Es war ein Blick, wie er selten zweimal in einem Jahrhundert geworfen wird, und der Frankfurter internationale Thalamialrechtsverständige sah mit demselben den extheologischen Freund seiner juristischen Lehrjahre an. Dann stand er langsam von seinem Sofa auf, schritt zu dem, vorhin dem aufgeregten Pechle angedeuteten Spiegel hin, nahm die feine Karte mit den zierlichen verhängnisvollen Kupferstichzügen herab und hielt sie stumm – stumm dem Absender unter die Nase. Und Christoph Pechlin aus Waldenbuch im Schönbuch erwiderte nichts. Er drückte die Augen zu, stöhnte und war erst nach einer ziemlichen Pause imstande zu bemerken:

»Was ich gewesen bin, hab i schon vorher g'wußt und brauchte deshalb nicht nach Frankfurt zu komme. Was du weischt, Schmolke, will i wisse, und wisse will i, was i zu tun habe; hernach ischt mir alles einerlei.«

Bedächtig schob der Advokat die Karte wieder an ihren frühern Ort zurück und sagte langsam und eindringlich:

»Also morgen früh um eilf Uhr und dreißig Minuten am Eschenheimer Tore!«

»Wie?

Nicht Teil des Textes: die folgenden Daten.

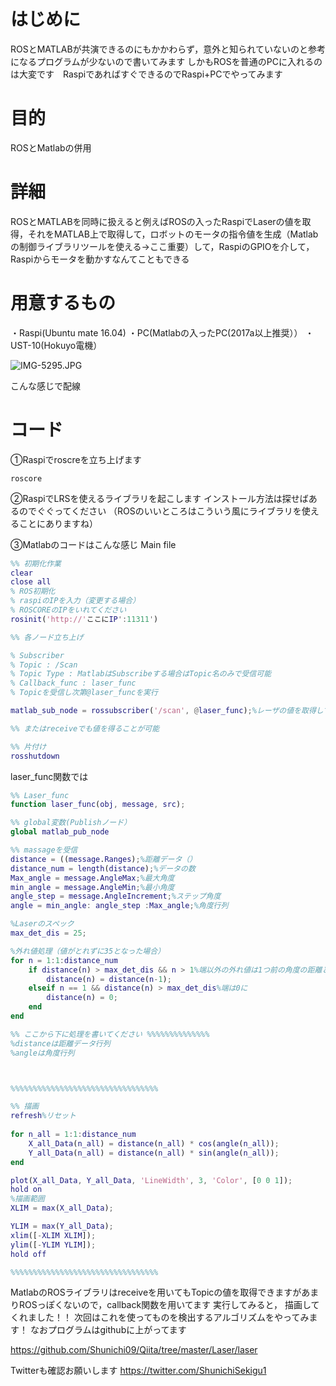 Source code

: # はじめに
ROSとMATLABが共演できるのにもかかわらず，意外と知られていないのと参考になるプログラムが少ないので書いてみます
しかもROSを普通のPCに入れるのは大変です　RaspiであればすぐできるのでRaspi+PCでやってみます

# 目的
ROSとMatlabの併用

# 詳細
ROSとMATLABを同時に扱えると例えばROSの入ったRaspiでLaserの値を取得，それをMATLAB上で取得して，ロボットのモータの指令値を生成（Matlabの制御ライブラリツールを使える→ここ重要）して，RaspiのGPIOを介して，Raspiからモータを動かすなんてこともできる

# 用意するもの
・Raspi(Ubuntu mate 16.04)
・PC(Matlabの入ったPC(2017a以上推奨））
・UST-10(Hokuyo電機）

![IMG-5295.JPG](https://qiita-image-store.s3.amazonaws.com/0/261584/c1865448-e48b-8e19-68c2-8a9794397173.jpeg)


こんな感じで配線


# コード
①Raspiでroscreを立ち上げます

```
roscore
```

②RaspiでLRSを使えるライブラリを起こします
インストール方法は探せばあるのでぐぐってください
（ROSのいいところはこういう風にライブラリを使えることにありますね）

③Matlabのコードはこんな感じ
Main file

```php:main.m
%% 初期化作業
clear
close all
% ROS初期化
% raspiのIPを入力（変更する場合）
% ROSCOREのIPをいれてください
rosinit('http://'ここにIP':11311')

%% 各ノード立ち上げ

% Subscriber
% Topic : /Scan
% Topic Type : MatlabはSubscribeする場合はTopic名のみで受信可能
% Callback_func : laser_func
% Topicを受信し次第@laser_funcを実行

matlab_sub_node = rossubscriber('/scan', @laser_func);%レーザの値を取得してくるSubscriber

%% またはreceiveでも値を得ることが可能

%% 片付け
rosshutdown
```

laser_func関数では

```php:laser_func.m
%% Laser_func
function laser_func(obj, message, src);

%% global変数(Publishノード）
global matlab_pub_node

%% massageを受信
distance = ((message.Ranges);%距離データ（）
distance_num = length(distance);%データの数
Max_angle = message.AngleMax;%最大角度
min_angle = message.AngleMin;%最小角度
angle_step = message.AngleIncrement;%ステップ角度
angle = min_angle: angle_step :Max_angle;%角度行列

%Laserのスペック
max_det_dis = 25;

%外れ値処理（値がとれずに35となった場合）
for n = 1:1:distance_num
    if distance(n) > max_det_dis && n > 1%端以外の外れ値は1つ前の角度の距離と同様
        distance(n) = distance(n-1);        
    elseif n == 1 && distance(n) > max_det_dis%端は0に
        distance(n) = 0;
    end
end

%% ここから下に処理を書いてください %%%%%%%%%%%%%%
%distanceは距離データ行列
%angleは角度行列



%%%%%%%%%%%%%%%%%%%%%%%%%%%%%%%%%

%% 描画
refresh%リセット
 
for n_all = 1:1:distance_num
    X_all_Data(n_all) = distance(n_all) * cos(angle(n_all));
    Y_all_Data(n_all) = distance(n_all) * sin(angle(n_all));
end

plot(X_all_Data, Y_all_Data, 'LineWidth', 3, 'Color', [0 0 1]);
hold on
%描画範囲
XLIM = max(X_all_Data);

YLIM = max(Y_all_Data);
xlim([-XLIM XLIM]);
ylim([-YLIM YLIM]);
hold off

%%%%%%%%%%%%%%%%%%%%%%%%%%%%%%%%%
```

MatlabのROSライブラリはreceiveを用いてもTopicの値を取得できますがあまりROSっぽくないので，callback関数を用いてます
実行してみると，
描画してくれました！！
次回はこれを使ってものを検出するアルゴリズムをやってみます！
なおプログラムはgithubに上がってます

https://github.com/Shunichi09/Qiita/tree/master/Laser/laser

Twitterも確認お願いします
https://twitter.com/ShunichiSekigu1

Was?«

»Morgen früh um halb zwölf Uhr am Eschenheimer Tor, wie gesagt. Gute Freunde und zärtliche Verwandte sind zur Begleitung willkommen. Siehst du, mein Junge, so lästig gute Freunde und zärtliche Verwandte manchmal in der Praxis sein mögen, ebenso angenehm und zu allseitig befriedigender Lösung verworrener Lebensknoten und Liebesknäuel notwendig sind sie dann und wann. Bringe alles mit, was du bei dir hast und fürchte diesmal nicht, unverschämt zu erscheinen.«

»Schmolke, du würdest mehr Mitleid haben, wenn du meinen Seelenzustand wirklich zu würdigen verständest.«

»Lieber Freund,« sprach der Advokat mit melancholischer Behaglichkeit im Ton und im Gestus der deutenden Hand:

»Sieh dir den Teppich an, auf welchem du da stehst. Ich habe ihn eigens ausgesucht für mein Kabinett; – flammende Herzen, brennende Liebe, Rosen und weiße Lilien, Orangenblüten und Myrten! Hunderte haben auf ihm unter Rosen geweidet; Hunderte beiderlei Geschlechts haben sich auf ihm gewälzt!«

»Gewälzt?«

»Ja! Si! Oui! . . . Yes! Hunderte, viele Hunderte an ihrem Verstande und ihrem Lebenswohlsein Verzweifelnde haben sich auf ihm um sich selber gedreht und mir später doch in ziemlich ruhiger Gemütsverfassung und wahrlich auch nicht ungern das Honorar schämig auf den Tisch geschoben. Morgen früh am Eschenheimer Tore, wie gesagt. Da du deine liebe Braut mit dir hast, so werden wir dich heute abend wohl nicht mehr an unserem Stammtisch hinter der Schlimmmauer zu Gesicht bekommen?«

»Schmolke, o Schmolke, sind wir nicht Freunde? Haben wir nicht Blutsbrüderschaft miteinander gemacht? hat uns nicht ein und dieselbe Alma Mater an ihren Brüsten gesäugt?«

»Natürlich, und nicht allein eine! O wir haben ganz ordentlich gesogen, sowohl am oberen Neckar wie am unteren; sowohl in Tübingen als in Heidelberg; – Blutsbruderherz, morgen früh um halb zwölf Uhr am Eschenheimer Tore! . . Nun, Stübner, sind wir noch immer nicht mit der Tagesordnung zustande? Was, bei allen Teufeln gibt es denn noch?«

Was es noch weiter Geschäftliches im Bureau des Dr. jur. Leopold Schmolke in der Dönges-Gasse gab, geht uns nichts an. Wir haben es nur mit unserem eigenen Geschäfte zu tun, und dieses konzentriert sich augenblicklich in dem verzweiflungsvollen Ruck, mit welchem der Doktor Christoph Pechlin den Hut aufsetzte und in dem heulenden Laute, mit welchem er aus dem Kabinett seines juristischen Freundes heraus und in die Nacht hineinstürzte. Wir haben nur den Kapitän Sir Hugh Sliddery in gleicher Weise fortrennen gesehen.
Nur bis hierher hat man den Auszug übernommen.